** REQUIRED WORK **
Sort through the listing below and keep each line with the word "niente". Copy those.
---+---
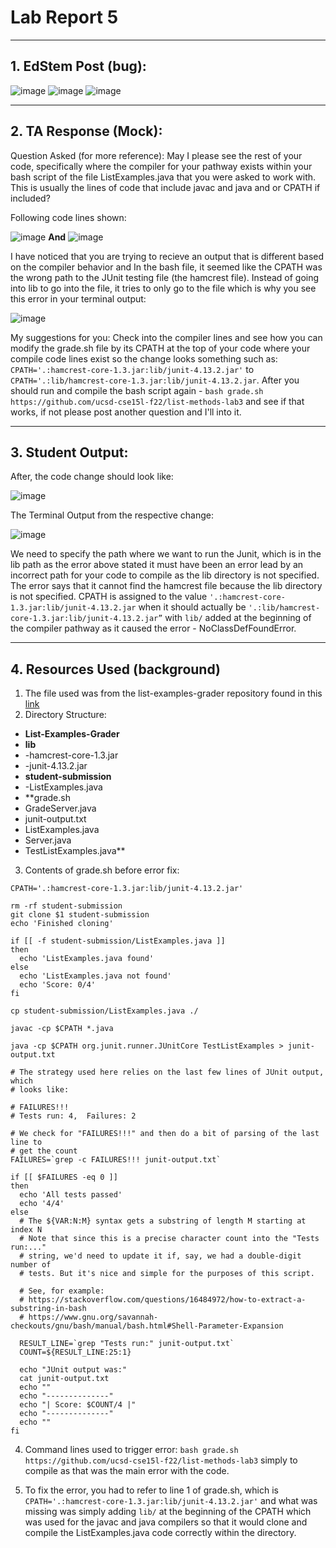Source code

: # Lab Report 5
***

## 1. EdStem Post (bug):

![image](ennt11.png)
![image](ennt21.png)
![image](ennt13.png)
***

## 2. TA Response (Mock):

Question Asked (for more reference): May I please see the rest of your code, specifically where the compiler for your pathway exists within your bash script of the file ListExamples.java that you were asked to work with. This is usually the lines of code that include javac and java and or CPATH if included?

Following code lines shown:

![image](ennt17.png)
**And**
![image](ennt16.png)

I have noticed that you are trying to recieve an output that is different based on the compiler behavior and In the bash file, it seemed like the CPATH was the wrong path to the JUnit testing file (the hamcrest file). Instead of going into lib to go into the file, it tries to only go to the file which is why you see this error in your terminal output:

![image](ennt14.png)

My suggestions for you: Check into the compiler lines and see how you can modify the grade.sh file by its CPATH at the top of your code where your compile code lines exist so the change looks something such as: `CPATH='.:hamcrest-core-1.3.jar:lib/junit-4.13.2.jar'` to `CPATH='.:lib/hamcrest-core-1.3.jar:lib/junit-4.13.2.jar`. After you should run and compile the bash script again - `bash grade.sh https://github.com/ucsd-cse15l-f22/list-methods-lab3` and see if that works, if not please post another question and I'll into it.
***

## 3. Student Output:

After, the code change should look like:

![image](ennt15.png)

The Terminal Output from the respective change:

![image](ennt20.png)

We need to specify the path where we want to run the Junit, which is in the lib path as the error above stated it must have been an error lead by an incorrect path for your code to compile as the lib directory is not specified. The error says that it cannot find the hamcrest file because the lib directory is not specified. CPATH is assigned to the value `'.:hamcrest-core-1.3.jar:lib/junit-4.13.2.jar` when it should actually be `'.:lib/hamcrest-core-1.3.jar:lib/junit-4.13.2.jar”` with `lib/` added at the beginning of the compiler pathway as it caused the error - NoClassDefFoundError. 
***

## 4. Resources Used (background)

1. The file used was from the list-examples-grader repository found in this [link](https://github.com/ucsd-cse15l-f22/list-examples-grader.git) 
2. Directory Structure: 

* **List-Examples-Grader**
*  **lib**
*   -hamcrest-core-1.3.jar
*   -junit-4.13.2.jar
*  **student-submission**
*    -ListExamples.java
*  **grade.sh
*  GradeServer.java
*  junit-output.txt
*  ListExamples.java
*  Server.java
*  TestListExamples.java**

3. Contents of grade.sh before error fix:
```
CPATH='.:hamcrest-core-1.3.jar:lib/junit-4.13.2.jar'

rm -rf student-submission
git clone $1 student-submission
echo 'Finished cloning'

if [[ -f student-submission/ListExamples.java ]]
then
  echo 'ListExamples.java found'
else
  echo 'ListExamples.java not found'
  echo 'Score: 0/4'
fi

cp student-submission/ListExamples.java ./

javac -cp $CPATH *.java

java -cp $CPATH org.junit.runner.JUnitCore TestListExamples > junit-output.txt

# The strategy used here relies on the last few lines of JUnit output, which
# looks like:

# FAILURES!!!
# Tests run: 4,  Failures: 2

# We check for "FAILURES!!!" and then do a bit of parsing of the last line to
# get the count
FAILURES=`grep -c FAILURES!!! junit-output.txt`

if [[ $FAILURES -eq 0 ]]
then
  echo 'All tests passed'
  echo '4/4'
else
  # The ${VAR:N:M} syntax gets a substring of length M starting at index N
  # Note that since this is a precise character count into the "Tests run:..."
  # string, we'd need to update it if, say, we had a double-digit number of
  # tests. But it's nice and simple for the purposes of this script.

  # See, for example:
  # https://stackoverflow.com/questions/16484972/how-to-extract-a-substring-in-bash
  # https://www.gnu.org/savannah-checkouts/gnu/bash/manual/bash.html#Shell-Parameter-Expansion

  RESULT_LINE=`grep "Tests run:" junit-output.txt`
  COUNT=${RESULT_LINE:25:1}

  echo "JUnit output was:"
  cat junit-output.txt
  echo ""
  echo "--------------"
  echo "| Score: $COUNT/4 |"
  echo "--------------"
  echo ""
fi
```
4. Command lines used to trigger error: `bash grade.sh https://github.com/ucsd-cse15l-f22/list-methods-lab3` simply to compile as that was the main error with the code.

5. To fix the error, you had to refer to line 1 of grade.sh, which is `CPATH='.:hamcrest-core-1.3.jar:lib/junit-4.13.2.jar'` and what was missing was simply adding `lib/` at the beginning of the CPATH which was used for the javac and java compilers so that it would clone and compile the ListExamples.java code correctly within the directory.



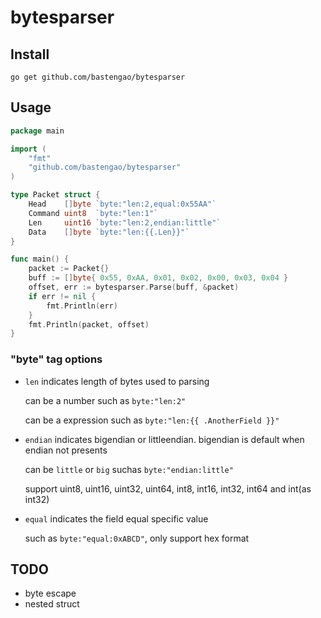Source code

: # bytesparser

## Install

```
go get github.com/bastengao/bytesparser
```

## Usage

```go
package main

import (
	"fmt"
    "github.com/bastengao/bytesparser"
)

type Packet struct {
	Head    []byte `byte:"len:2,equal:0x55AA"`
	Command uint8  `byte:"len:1"`
	Len     uint16 `byte:"len:2,endian:little"`
    Data    []byte `byte:"len:{{.Len}}"`
}

func main() {
	packet := Packet{}
	buff := []byte{ 0x55, 0xAA, 0x01, 0x02, 0x00, 0x03, 0x04 }
    offset, err := bytesparser.Parse(buff, &packet)
	if err != nil {
        fmt.Println(err)
	}
	fmt.Println(packet, offset)
}
```

### "byte" tag options

* `len` indicates length of bytes used to parsing

    can be a number such as `byte:"len:2"`

	can be a expression such as `byte:"len:{{ .AnotherField }}"`

* `endian` indicates bigendian or littleendian. bigendian is default when endian not presents
   
   can be `little` or `big` suchas `byte:"endian:little"`

   support uint8, uint16, uint32, uint64, int8, int16, int32, int64 and int(as int32)

* `equal` indicates the field equal specific value

   such as `byte:"equal:0xABCD"`, only support hex format

## TODO

* byte escape 
* nested struct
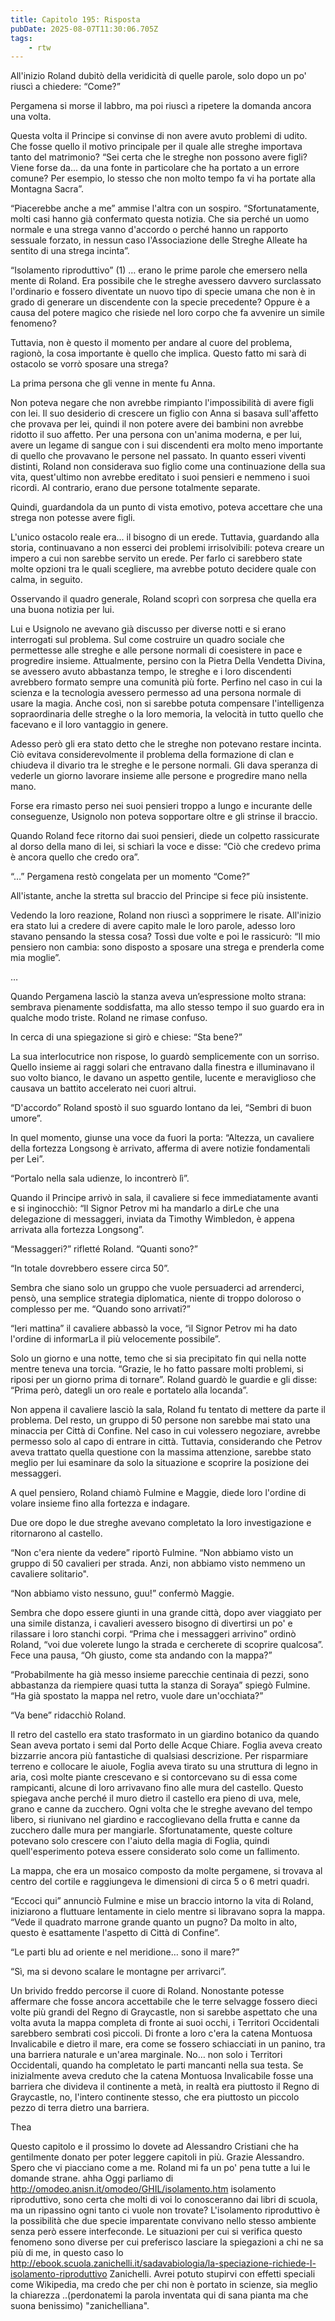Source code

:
 ```yaml
---
title: Capitolo 195: Risposta
pubDate: 2025-08-07T11:30:06.705Z
tags:
    - rtw
---
```











All'inizio Roland dubitò della veridicità di quelle parole, solo dopo un po' riuscì a chiedere: “Come?”


Pergamena si morse il labbro, ma poi riuscì a ripetere la domanda ancora una volta.


Questa volta il Principe si convinse di non avere avuto problemi di udito. Che fosse quello il motivo principale per il quale alle streghe importava tanto del matrimonio? “Sei certa che le streghe non possono avere figli? Viene forse da... da una fonte in particolare che ha portato a un errore comune? Per esempio, lo stesso che non molto tempo fa vi ha portate alla Montagna Sacra”.


“Piacerebbe anche a me” ammise l'altra con un sospiro. “Sfortunatamente, molti casi hanno già confermato questa notizia. Che sia perché un uomo normale e una strega vanno d'accordo o perché hanno un rapporto sessuale forzato, in nessun caso l'Associazione delle Streghe Alleate ha sentito di una strega incinta”.


“Isolamento riproduttivo” (1) … erano le prime parole che emersero nella mente di Roland. Era possibile che le streghe avessero davvero surclassato l'ordinario e fossero diventate un nuovo tipo di specie umana che non è in grado di generare un discendente con la specie precedente? Oppure è a causa del potere magico che risiede nel loro corpo che fa avvenire un simile fenomeno?


Tuttavia, non è questo il momento per andare al cuore del problema, ragionò, la cosa importante è quello che implica. Questo fatto mi sarà di ostacolo se vorrò sposare una strega?


La prima persona che gli venne in mente fu Anna.


Non poteva negare che non avrebbe rimpianto l'impossibilità di avere figli con lei. Il suo desiderio di crescere un figlio con Anna si basava sull'affetto che provava per lei, quindi il non potere avere dei bambini non avrebbe ridotto il suo affetto. Per una persona con un'anima moderna, e per lui, avere un legame di sangue con i sui discendenti era molto meno importante di quello che provavano le persone nel passato. In quanto esseri viventi distinti, Roland non considerava suo figlio come una continuazione della sua vita, quest'ultimo non avrebbe ereditato i suoi pensieri e nemmeno i suoi ricordi. Al contrario, erano due persone totalmente separate.


Quindi, guardandola da un punto di vista emotivo, poteva accettare che una strega non potesse avere figli.


L'unico ostacolo reale era... il bisogno di un erede. Tuttavia, guardando alla storia, continuavano a non esserci dei problemi irrisolvibili: poteva creare un impero a cui non sarebbe servito un erede. Per farlo ci sarebbero state molte opzioni tra le quali scegliere, ma avrebbe potuto decidere quale con calma, in seguito.


Osservando il quadro generale, Roland scoprì con sorpresa che quella era una buona notizia per lui.


Lui e Usignolo ne avevano già discusso per diverse notti e si erano interrogati sul problema. Sul come costruire un quadro sociale che permettesse alle streghe e alle persone normali di coesistere in pace e progredire insieme. Attualmente, persino con la Pietra Della Vendetta Divina, se avessero avuto abbastanza tempo, le streghe e i loro discendenti avrebbero formato sempre una comunità più forte. Perfino nel caso in cui la scienza e la tecnologia avessero permesso ad una persona normale di usare la magia. Anche così, non si sarebbe potuta compensare l'intelligenza sopraordinaria delle streghe o la loro memoria, la velocità in tutto quello che facevano e il loro vantaggio in genere.


Adesso però gli era stato detto che le streghe non potevano restare incinta. Ciò evitava considerevolmente il problema della formazione di clan e chiudeva il divario tra le streghe e le persone normali. Gli dava speranza di vederle un giorno lavorare insieme alle persone e progredire mano nella mano.


Forse era rimasto perso nei suoi pensieri troppo a lungo e incurante delle conseguenze, Usignolo non poteva sopportare oltre e gli strinse il braccio.


Quando Roland fece ritorno dai suoi pensieri, diede un colpetto rassicurate al dorso della mano di lei, si schiarì la voce e disse: “Ciò che credevo prima è ancora quello che credo ora”.


“…” Pergamena restò congelata per un momento “Come?”


All'istante, anche la stretta sul braccio del Principe si fece più insistente.


Vedendo la loro reazione, Roland non riuscì a sopprimere le risate. All'inizio era stato lui a credere di avere capito male le loro parole, adesso loro stavano pensando la stessa cosa? Tossì due volte e poi le rassicurò: “Il mio pensiero non cambia: sono disposto a sposare una strega e prenderla come mia moglie”.


…


Quando Pergamena lasciò la stanza aveva un’espressione molto strana: sembrava pienamente soddisfatta, ma allo stesso tempo il suo guardo era in qualche modo triste. Roland ne rimase confuso.


In cerca di una spiegazione si girò e chiese: “Sta bene?”


La sua interlocutrice non rispose, lo guardò semplicemente con un sorriso. Quello insieme ai raggi solari che entravano dalla finestra e illuminavano il suo volto bianco, le davano un aspetto gentile, lucente e meraviglioso che causava un battito accelerato nei cuori altrui.


“D'accordo” Roland spostò il suo sguardo lontano da lei, “Sembri di buon umore”.


In quel momento, giunse una voce da fuori la porta: “Altezza, un cavaliere della fortezza Longsong è arrivato, afferma di avere notizie fondamentali per Lei”.


“Portalo nella sala udienze, lo incontrerò lì”.


Quando il Principe arrivò in sala, il cavaliere si fece immediatamente avanti e si inginocchiò: “Il Signor Petrov mi ha mandarlo a dirLe che una delegazione di messaggeri, inviata da Timothy Wimbledon, è appena arrivata alla fortezza Longsong”.


“Messaggeri?” rifletté Roland. “Quanti sono?”


“In totale dovrebbero essere circa 50”.


Sembra che siano solo un gruppo che vuole persuaderci ad arrenderci, pensò, una semplice strategia diplomatica, niente di troppo doloroso o complesso per me. “Quando sono arrivati?”


“Ieri mattina” il cavaliere abbassò la voce, “il Signor Petrov mi ha dato l'ordine di informarLa il più velocemente possibile”.


Solo un giorno e una notte, temo che si sia precipitato fin qui nella notte mentre teneva una torcia. “Grazie, le ho fatto passare molti problemi, si riposi per un giorno prima di tornare”. Roland guardò le guardie e gli disse: “Prima però, dategli un oro reale e portatelo alla locanda”.


Non appena il cavaliere lasciò la sala, Roland fu tentato di mettere da parte il problema. Del resto, un gruppo di 50 persone non sarebbe mai stato una minaccia per Città di Confine. Nel caso in cui volessero negoziare, avrebbe permesso solo al capo di entrare in città. Tuttavia, considerando che Petrov aveva trattato quella questione con la massima attenzione, sarebbe stato meglio per lui esaminare da solo la situazione e scoprire la posizione dei messaggeri.


A quel pensiero, Roland chiamò Fulmine e Maggie, diede loro l'ordine di volare insieme fino alla fortezza e indagare.


Due ore dopo le due streghe avevano completato la loro investigazione e ritornarono al castello.


“Non c'era niente da vedere” riportò Fulmine. “Non abbiamo visto un gruppo di 50 cavalieri per strada. Anzi, non abbiamo visto nemmeno un cavaliere solitario".


“Non abbiamo visto nessuno, guu!” confermò Maggie.


Sembra che dopo essere giunti in una grande città, dopo aver viaggiato per una simile distanza, i cavalieri avessero bisogno di divertirsi un po' e rilassare i loro stanchi corpi. “Prima che i messaggeri arrivino” ordinò Roland, “voi due volerete lungo la strada e cercherete di scoprire qualcosa”. Fece una pausa, “Oh giusto, come sta andando con la mappa?”


“Probabilmente ha già messo insieme parecchie centinaia di pezzi, sono abbastanza da riempiere quasi tutta la stanza di Soraya” spiegò Fulmine. “Ha già spostato la mappa nel retro, vuole dare un'occhiata?”


“Va bene” ridacchiò Roland.


Il retro del castello era stato trasformato in un giardino botanico da quando Sean aveva portato i semi dal Porto delle Acque Chiare. Foglia aveva creato bizzarrie ancora più fantastiche di qualsiasi descrizione. Per risparmiare terreno e collocare le aiuole, Foglia aveva tirato su una struttura di legno in aria, così molte piante crescevano e si contorcevano su di essa come rampicanti, alcune di loro arrivavano fino alle mura del castello. Questo spiegava anche perché il muro dietro il castello era pieno di uva, mele, grano e canne da zucchero. Ogni volta che le streghe avevano del tempo libero, si riunivano nel giardino e raccoglievano della frutta e canne da zucchero dalle mura per mangiarle. Sfortunatamente, queste colture potevano solo crescere con l'aiuto della magia di Foglia, quindi quell'esperimento poteva essere considerato solo come un fallimento.


La mappa, che era un mosaico composto da molte pergamene, si trovava al centro del cortile e raggiungeva le dimensioni di circa 5 o 6 metri quadri.


“Eccoci qui” annunciò Fulmine e mise un braccio intorno la vita di Roland, iniziarono a fluttuare lentamente in cielo mentre si libravano sopra la mappa. “Vede il quadrato marrone grande quanto un pugno? Da molto in alto, questo è esattamente l'aspetto di Città di Confine”.


“Le parti blu ad oriente e nel meridione… sono il mare?”


“Sì, ma si devono scalare le montagne per arrivarci”.


Un brivido freddo percorse il cuore di Roland. Nonostante potesse affermare che fosse ancora accettabile che le terre selvagge fossero dieci volte più grandi del Regno di Graycastle, non si sarebbe aspettato che una volta avuta la mappa completa di fronte ai suoi occhi, i Territori Occidentali sarebbero sembrati così piccoli. Di fronte a loro c'era la catena Montuosa Invalicabile e dietro il mare, era come se fossero schiacciati in un panino, tra una barriera naturale e un'area marginale. No… non solo i Territori Occidentali, quando ha completato le parti mancanti nella sua testa. Se inizialmente aveva creduto che la catena Montuosa Invalicabile fosse una barriera che divideva il continente a metà, in realtà era piuttosto il Regno di Graycastle, no, l'intero continente stesso, che era piuttosto un piccolo pezzo di terra dietro una barriera.


Thea






Questo capitolo e il prossimo lo dovete ad Alessandro Cristiani che ha gentilmente donato per poter leggere capitoli in più. Grazie Alessandro.  Spero che vi piacciano come a me.
Roland mi fa un po' pena tutte a lui le domande strane. ahha Oggi parliamo di http://omodeo.anisn.it/omodeo/GHIL/isolamento.htm isolamento riproduttivo, sono certa che molti di voi lo conosceranno dai libri di scuola, ma un ripassino ogni tanto ci vuole non trovate? 
L'isolamento riproduttivo è la possibilità che due specie imparentate convivano nello stesso ambiente senza però essere interfeconde. Le situazioni per cui si verifica questo fenomeno sono diverse per cui preferisco lasciare la spiegazioni a chi ne sa più di me, in questo caso lo http://ebook.scuola.zanichelli.it/sadavabiologia/la-speciazione-richiede-l-isolamento-riproduttivo Zanichelli. Avrei potuto stupirvi con effetti speciali come Wikipedia, ma credo che per chi non è portato in scienze, sia meglio la chiarezza ..(perdonatemi la parola inventata qui di sana pianta ma che suona benissimo) "zanichelliana".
---+---
** YOUR SOLUTION **
Sembra che siano solo un gruppo che vuole persuaderci ad arrenderci, pensò, una semplice strategia diplomatica, niente di troppo doloroso o complesso per me. “Quando sono arrivati?”
“Non c'era niente da vedere” riportò Fulmine. “Non abbiamo visto un gruppo di 50 cavalieri per strada. Anzi, non abbiamo visto nemmeno un cavaliere solitario".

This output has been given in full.